Calculating (in response to "Dribbling")
 By D.S., age 12
 
The figures fly and glide across the page,
Lifting weights and counting stars                                                                
To peel back the cloth from our eyes                                                   
To reveal the universe around us.

As my pencil scritch-scratches across the page,
The figures call to me
As they did to Newton, Galileo, Copernicus, Einstien
For without numbers
They never could have changed our world.

Now, as numbers sprawl across my paper,
Using the same numbers that the greats did
Through the tears and the frustration
Problem by problem I am learning to walk
And come from the darkness
Into the light.


The Nickname (in response to "How I Got My Nickname")
By E.Y., age 12

It all happened because of Carter.
This kid is a basketball-playing, mean
friend of my brother.
He thought it was okay   
to make fun of me by calling me
by my last name, Yoon.   
                                                                         
As soon as he started calling out
Li’l Yoon at school,
it caught on and become my
new nickname.
Songs, poems, and stories have been made
because of Carter
and his obnoxious nicknames.
At first, I hated it.
I’m not little, I’m not small.
I’m regular as can be.
But as soon as my friends heard it,
I was Li’l Yoon,
sometimes even Yoonicorn.
And it made me smile.


At First (in response to your poem of the same title)
By A.G., age 12

I didn’t like 
playing the violin
because so many kids
were in band
with an instrument to blow into.

All my friends had either a flute
Or were in percussion,
Where you would slam things.
I had to play complicated notes with a bow.                                         

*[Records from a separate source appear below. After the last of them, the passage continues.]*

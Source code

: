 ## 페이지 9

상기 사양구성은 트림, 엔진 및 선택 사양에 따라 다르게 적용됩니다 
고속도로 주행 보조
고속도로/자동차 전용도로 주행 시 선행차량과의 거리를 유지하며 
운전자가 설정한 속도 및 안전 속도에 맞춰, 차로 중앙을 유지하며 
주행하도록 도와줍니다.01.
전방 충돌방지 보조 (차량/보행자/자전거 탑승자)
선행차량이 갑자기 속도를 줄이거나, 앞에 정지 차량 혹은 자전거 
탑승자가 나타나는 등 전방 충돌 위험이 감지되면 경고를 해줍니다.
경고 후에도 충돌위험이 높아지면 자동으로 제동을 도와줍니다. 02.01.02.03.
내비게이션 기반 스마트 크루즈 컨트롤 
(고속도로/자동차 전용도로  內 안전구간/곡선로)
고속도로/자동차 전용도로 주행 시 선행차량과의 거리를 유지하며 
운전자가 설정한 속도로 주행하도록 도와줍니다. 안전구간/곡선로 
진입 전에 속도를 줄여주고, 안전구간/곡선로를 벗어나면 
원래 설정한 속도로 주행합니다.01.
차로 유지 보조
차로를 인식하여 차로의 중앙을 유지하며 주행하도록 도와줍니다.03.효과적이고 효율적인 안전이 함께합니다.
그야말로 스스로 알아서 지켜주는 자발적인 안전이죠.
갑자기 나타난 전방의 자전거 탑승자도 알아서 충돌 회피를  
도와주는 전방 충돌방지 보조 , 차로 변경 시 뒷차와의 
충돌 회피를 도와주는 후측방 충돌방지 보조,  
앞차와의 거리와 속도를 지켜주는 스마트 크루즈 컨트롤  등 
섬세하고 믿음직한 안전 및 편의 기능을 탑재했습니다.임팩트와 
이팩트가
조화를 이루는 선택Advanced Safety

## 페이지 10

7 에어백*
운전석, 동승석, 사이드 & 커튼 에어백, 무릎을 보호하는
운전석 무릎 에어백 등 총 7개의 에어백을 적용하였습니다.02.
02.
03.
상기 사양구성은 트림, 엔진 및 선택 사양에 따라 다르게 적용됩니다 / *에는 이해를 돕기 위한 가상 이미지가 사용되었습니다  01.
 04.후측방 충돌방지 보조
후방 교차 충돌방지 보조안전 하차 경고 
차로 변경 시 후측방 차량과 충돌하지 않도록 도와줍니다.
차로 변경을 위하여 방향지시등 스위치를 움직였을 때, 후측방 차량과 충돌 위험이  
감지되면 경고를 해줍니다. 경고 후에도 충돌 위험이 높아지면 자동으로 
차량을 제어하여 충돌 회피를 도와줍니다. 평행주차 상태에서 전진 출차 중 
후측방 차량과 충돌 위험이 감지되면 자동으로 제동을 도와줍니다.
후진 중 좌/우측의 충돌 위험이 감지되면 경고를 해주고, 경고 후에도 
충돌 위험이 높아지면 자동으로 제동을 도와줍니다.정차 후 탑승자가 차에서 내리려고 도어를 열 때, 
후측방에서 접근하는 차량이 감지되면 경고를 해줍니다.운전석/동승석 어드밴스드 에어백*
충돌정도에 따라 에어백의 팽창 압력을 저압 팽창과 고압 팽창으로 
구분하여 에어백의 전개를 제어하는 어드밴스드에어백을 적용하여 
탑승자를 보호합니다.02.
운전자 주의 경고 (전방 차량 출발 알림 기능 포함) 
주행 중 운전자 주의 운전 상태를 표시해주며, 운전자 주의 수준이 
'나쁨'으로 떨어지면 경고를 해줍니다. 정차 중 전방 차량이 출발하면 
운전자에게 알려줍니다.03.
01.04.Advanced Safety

Eventually I came into middle school
where I had 94 peers in orchestra,
really eager to play
stringed instruments.

I didn’t want to sit and play,
I’d rather march and play,
but I had to follow along.

It was kind of cool
playing with so many people.
The songs were joyous.
Not easy as grade school.

Maybe I wasn’t in band,
but as the strings danced on the violin,
I heard the connections growing around me.
And that made me feel like a greater person.


Thursday, January 29, 2015

To Write Moving Words, We Must Read Them



The more we read, the better we write; the greater the variety of genres we read, the broader the expansion of our writing styles; the deeper our admiration and understanding of the artistry in what we read, the richer the complexity and innovativeness of what we write.

            Because I pride myself on practicing what I preach--"Show, don't tell!"--I'll now show you what I just told you, via an anecdote: 

Yesterday, a 13-year-old student, who aspires to be a published author, presented to me the opening pages of her novel-in-progress, a YA novel written in verse--a genre that she was unaware even existed until I introduced her to poetry novels.  Before starting lessons with me a couple of years ago, her reading consisted primarily of fantasy novels, most of them plot-driven with archetypal, but unrealistic characters and relationships. Hence, when she started her lessons with me, her writing style reflected what she read, and her characters seemed like mere plot puppets. I suggested that she read more literary, character-driven stories to balance her sense of style; initially, she seemed wary of reading books outside of her usual genre. So we would read a chapter of a literary novel aloud together, and then I’d send her home with the book, and guiding questions. Often I’d have her write short pieces in emulation of the book’s style and using one or more of the author’s characters. Other times, I’d assign essay-style responses to the stylistic techniques used by the author. Her range of interests grew, and she began exploring classics on her own with the approach of a determined writer-in-training.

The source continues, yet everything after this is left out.